• Exercise directions: Sift the material for lines containing "implementation", and return them.

____________

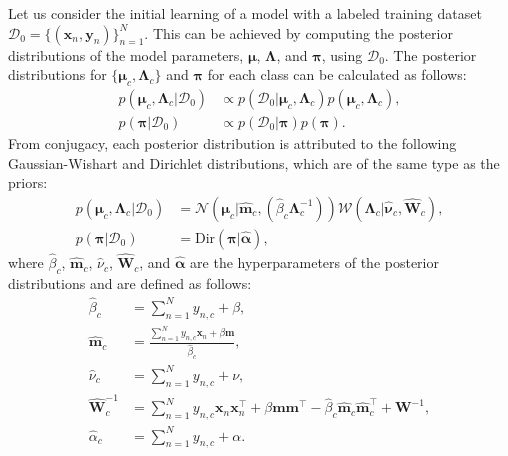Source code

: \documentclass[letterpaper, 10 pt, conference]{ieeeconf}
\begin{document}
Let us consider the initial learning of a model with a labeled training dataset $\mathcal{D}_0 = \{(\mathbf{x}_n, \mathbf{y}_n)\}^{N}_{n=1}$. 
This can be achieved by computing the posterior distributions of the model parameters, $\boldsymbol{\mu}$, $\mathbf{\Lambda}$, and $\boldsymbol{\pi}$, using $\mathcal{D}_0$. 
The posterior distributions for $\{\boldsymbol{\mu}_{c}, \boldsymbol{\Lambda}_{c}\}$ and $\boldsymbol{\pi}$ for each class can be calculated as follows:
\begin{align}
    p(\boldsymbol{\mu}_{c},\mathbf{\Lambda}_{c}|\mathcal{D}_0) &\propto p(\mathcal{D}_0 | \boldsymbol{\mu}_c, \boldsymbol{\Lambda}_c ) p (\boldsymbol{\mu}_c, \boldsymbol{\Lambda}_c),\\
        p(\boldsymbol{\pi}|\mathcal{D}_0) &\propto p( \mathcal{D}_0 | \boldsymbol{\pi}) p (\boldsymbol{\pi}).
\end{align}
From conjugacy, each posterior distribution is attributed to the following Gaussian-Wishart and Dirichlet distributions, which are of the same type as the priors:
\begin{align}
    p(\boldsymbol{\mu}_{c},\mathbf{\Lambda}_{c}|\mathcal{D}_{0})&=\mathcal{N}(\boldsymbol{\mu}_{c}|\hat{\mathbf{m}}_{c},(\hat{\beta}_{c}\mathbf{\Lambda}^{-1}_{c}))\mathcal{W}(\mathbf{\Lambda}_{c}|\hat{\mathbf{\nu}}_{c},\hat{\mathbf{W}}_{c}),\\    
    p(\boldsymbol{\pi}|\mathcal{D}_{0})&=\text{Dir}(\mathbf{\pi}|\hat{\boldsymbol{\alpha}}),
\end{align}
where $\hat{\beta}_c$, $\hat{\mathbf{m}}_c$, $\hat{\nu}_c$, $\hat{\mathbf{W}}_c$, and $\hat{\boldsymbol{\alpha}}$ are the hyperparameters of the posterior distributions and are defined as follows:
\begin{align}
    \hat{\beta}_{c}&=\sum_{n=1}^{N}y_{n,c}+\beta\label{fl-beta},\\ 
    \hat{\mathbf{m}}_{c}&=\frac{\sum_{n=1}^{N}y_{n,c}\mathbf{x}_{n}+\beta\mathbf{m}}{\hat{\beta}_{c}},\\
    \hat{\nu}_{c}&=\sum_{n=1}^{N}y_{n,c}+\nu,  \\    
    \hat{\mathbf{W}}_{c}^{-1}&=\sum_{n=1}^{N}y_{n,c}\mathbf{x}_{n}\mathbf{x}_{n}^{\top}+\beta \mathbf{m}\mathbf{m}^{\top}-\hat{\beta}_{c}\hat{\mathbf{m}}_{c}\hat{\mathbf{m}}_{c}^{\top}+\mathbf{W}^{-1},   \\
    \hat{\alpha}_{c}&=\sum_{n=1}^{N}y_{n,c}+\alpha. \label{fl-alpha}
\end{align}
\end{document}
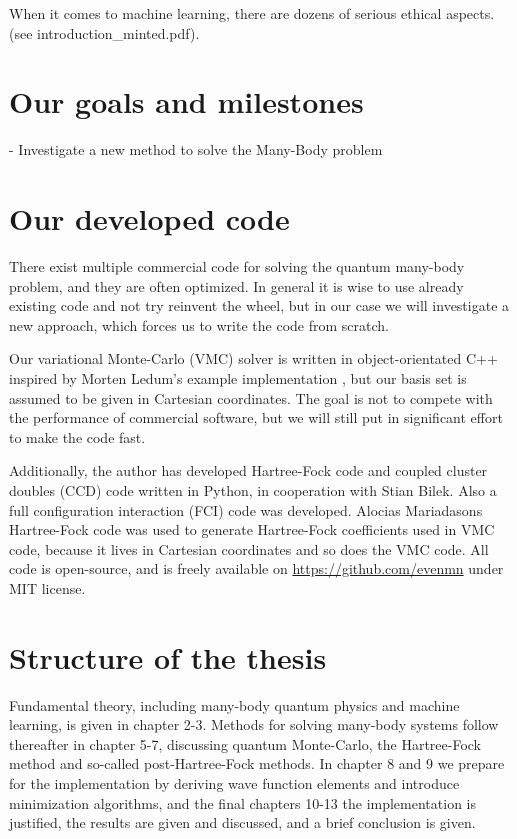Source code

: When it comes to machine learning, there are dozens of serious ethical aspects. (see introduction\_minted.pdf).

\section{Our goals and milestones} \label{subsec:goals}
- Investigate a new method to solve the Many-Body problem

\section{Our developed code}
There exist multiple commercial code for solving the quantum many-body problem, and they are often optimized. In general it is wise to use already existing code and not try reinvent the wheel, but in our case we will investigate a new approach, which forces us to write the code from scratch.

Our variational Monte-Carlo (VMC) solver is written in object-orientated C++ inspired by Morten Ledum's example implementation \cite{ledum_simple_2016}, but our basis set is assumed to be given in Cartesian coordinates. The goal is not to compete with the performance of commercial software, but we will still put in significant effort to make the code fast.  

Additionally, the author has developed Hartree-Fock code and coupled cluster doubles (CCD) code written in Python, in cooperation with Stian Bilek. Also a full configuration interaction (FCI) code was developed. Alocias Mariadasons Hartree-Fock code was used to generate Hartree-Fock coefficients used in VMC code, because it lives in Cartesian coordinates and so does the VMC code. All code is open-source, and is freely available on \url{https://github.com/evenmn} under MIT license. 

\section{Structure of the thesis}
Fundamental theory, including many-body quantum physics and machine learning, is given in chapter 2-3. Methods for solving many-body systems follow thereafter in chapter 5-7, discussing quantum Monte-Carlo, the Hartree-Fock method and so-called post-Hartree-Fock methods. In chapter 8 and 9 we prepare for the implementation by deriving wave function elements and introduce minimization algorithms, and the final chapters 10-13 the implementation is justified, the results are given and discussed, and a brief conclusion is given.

____________

• Solution to this task:
Our variational Monte-Carlo (VMC) solver is written in object-orientated C++ inspired by Morten Ledum's example implementation \cite{ledum_simple_2016}, but our basis set is assumed to be given in Cartesian coordinates. The goal is not to compete with the performance of commercial software, but we will still put in significant effort to make the code fast.  
Fundamental theory, including many-body quantum physics and machine learning, is given in chapter 2-3. Methods for solving many-body systems follow thereafter in chapter 5-7, discussing quantum Monte-Carlo, the Hartree-Fock method and so-called post-Hartree-Fock methods. In chapter 8 and 9 we prepare for the implementation by deriving wave function elements and introduce minimization algorithms, and the final chapters 10-13 the implementation is justified, the results are given and discussed, and a brief conclusion is given.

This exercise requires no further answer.